GRAND RAPIDS, Mich. (WOOD) — Researchers at the Van Andel Institute believe they have pinpointed a specific gene mutation that ultimately leads to treatment-resistant cancers.

The findings were published this month in the scientific journal Molecular Cell. Dr. Russell Jones, the chair of VAI’s Department of Metabolism & Nutritional Programming, says it all has to do with a specific gene called STK11.

“STK11 encodes a protein called LKB1. LKB1 is a tumor suppressor, which means that when it is lost in cells, it can cause cancer … it really promotes unchecked growth of cancer cells,” Jones told News 8. “When you have mutations in LKB1, a lot of those cancers end up becoming resistant to therapy … and people really don’t know why.”
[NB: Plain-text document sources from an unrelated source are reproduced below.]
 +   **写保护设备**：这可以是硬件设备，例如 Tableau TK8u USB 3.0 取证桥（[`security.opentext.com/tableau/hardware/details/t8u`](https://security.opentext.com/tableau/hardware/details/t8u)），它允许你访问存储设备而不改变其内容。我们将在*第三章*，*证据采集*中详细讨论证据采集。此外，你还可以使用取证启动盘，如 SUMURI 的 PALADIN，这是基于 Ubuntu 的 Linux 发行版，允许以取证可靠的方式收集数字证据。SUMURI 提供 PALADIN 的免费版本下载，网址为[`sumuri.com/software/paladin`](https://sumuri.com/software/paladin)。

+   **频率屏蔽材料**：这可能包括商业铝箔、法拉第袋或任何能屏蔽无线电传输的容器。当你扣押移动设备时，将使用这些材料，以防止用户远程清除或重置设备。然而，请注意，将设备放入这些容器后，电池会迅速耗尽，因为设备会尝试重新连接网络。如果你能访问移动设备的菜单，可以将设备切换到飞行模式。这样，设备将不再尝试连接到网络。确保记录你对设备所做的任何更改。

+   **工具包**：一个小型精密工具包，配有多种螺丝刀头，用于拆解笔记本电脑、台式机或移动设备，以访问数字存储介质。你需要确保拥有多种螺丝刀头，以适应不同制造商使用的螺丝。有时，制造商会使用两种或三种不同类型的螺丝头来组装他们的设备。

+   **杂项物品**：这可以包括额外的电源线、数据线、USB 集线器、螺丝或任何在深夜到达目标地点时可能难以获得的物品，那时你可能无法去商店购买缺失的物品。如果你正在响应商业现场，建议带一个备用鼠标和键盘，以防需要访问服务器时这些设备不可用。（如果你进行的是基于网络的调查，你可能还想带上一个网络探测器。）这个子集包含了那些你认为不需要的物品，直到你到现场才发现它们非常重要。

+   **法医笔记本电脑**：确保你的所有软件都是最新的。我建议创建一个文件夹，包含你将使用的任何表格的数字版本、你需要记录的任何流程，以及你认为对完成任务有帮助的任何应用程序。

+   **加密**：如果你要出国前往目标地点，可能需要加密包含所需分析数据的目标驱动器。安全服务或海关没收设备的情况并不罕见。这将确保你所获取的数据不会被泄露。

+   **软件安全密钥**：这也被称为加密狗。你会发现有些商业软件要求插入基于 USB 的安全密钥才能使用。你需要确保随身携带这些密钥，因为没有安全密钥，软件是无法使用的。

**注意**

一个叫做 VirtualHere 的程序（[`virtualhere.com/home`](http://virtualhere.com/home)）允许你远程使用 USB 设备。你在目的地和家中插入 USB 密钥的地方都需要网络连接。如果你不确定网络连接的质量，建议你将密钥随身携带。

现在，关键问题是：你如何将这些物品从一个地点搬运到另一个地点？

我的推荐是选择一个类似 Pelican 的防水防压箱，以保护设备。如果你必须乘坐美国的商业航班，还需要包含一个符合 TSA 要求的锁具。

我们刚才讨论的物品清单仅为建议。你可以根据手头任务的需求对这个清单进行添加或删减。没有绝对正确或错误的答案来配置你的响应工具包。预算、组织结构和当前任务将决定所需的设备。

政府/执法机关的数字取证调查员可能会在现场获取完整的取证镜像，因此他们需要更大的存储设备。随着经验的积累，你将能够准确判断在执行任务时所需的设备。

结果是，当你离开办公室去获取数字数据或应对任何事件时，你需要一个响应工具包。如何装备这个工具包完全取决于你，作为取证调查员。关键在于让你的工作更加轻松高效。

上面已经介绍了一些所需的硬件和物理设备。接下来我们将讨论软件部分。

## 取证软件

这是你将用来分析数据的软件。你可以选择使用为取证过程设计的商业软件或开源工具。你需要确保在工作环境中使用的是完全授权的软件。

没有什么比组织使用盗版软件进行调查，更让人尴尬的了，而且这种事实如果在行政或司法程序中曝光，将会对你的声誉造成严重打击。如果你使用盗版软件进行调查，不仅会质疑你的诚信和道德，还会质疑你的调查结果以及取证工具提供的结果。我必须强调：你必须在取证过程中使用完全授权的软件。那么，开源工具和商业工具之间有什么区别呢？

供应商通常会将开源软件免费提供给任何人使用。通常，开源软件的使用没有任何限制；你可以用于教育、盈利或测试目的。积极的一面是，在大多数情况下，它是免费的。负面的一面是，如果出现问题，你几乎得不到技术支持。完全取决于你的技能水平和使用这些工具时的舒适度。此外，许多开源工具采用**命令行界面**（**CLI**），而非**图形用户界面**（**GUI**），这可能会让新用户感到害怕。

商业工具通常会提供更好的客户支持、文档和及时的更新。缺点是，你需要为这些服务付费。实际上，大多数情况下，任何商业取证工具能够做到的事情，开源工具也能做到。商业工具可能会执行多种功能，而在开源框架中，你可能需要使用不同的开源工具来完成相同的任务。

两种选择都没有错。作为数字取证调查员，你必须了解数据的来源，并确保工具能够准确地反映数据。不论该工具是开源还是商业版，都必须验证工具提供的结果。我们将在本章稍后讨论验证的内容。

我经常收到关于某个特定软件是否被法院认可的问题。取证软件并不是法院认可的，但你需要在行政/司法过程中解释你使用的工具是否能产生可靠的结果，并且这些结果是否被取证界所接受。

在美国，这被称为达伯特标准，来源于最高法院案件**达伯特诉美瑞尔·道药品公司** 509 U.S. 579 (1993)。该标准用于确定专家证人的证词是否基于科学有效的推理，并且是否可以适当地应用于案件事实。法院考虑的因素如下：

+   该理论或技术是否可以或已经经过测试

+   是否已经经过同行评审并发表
The VAI team was able to determine that certain therapy-resistant cancers stem from that mutation.

“Graduate student Shelby Compton from the lab found that when cells lose LKB1, they actually turn on an inflammatory pathway, which is basically a normal cell pathway that happens when we have infections or are injured. But in the context of cancer cells, this actually gives them an environment to help them grow unchecked,” Jones said.

In layman’s terms, Jones says that inflammation would usually trigger the body’s immune system for protection. But in this case, the immune system is protecting the cancer.

LKB1 mutations are one of the most common genetic mutations that lead to cancers in humans. They are primarily seen in the lungs, pancreas, ovaries and cervix.

A breakthrough for therapy-resistant cancers could save a lot of lives. Jones says about half a million Americans live with lung cancer each year and LKB1 is mutated in approximately one-third of all lung cancers. That means around 150,000 Americans alone dealing with a therapy-resistant form of lung cancer.

“If we can find ways of actually targeting this inflammatory circuit in this type of cancer, we can unlock the potential to treat these hard-to-treat cancers,” he said.

Jones, who has been studying the STK11 gene for nearly 20 years, says the new breakthrough can be used to study and treat other diseases beyond cancer.

“It’s well known that inflammation plays a role in many different conditions, from cancer to neurodegenerative diseases like Parkinson’s and whatnot. It’s really understanding what parts of inflammation are driving these diseases,” he said. “I think by looking at this particular gene mutation in LKB1, we can really use it as a paradigm to figure out where and how we intervene in breaking inflammation because there are a lot of common elements.”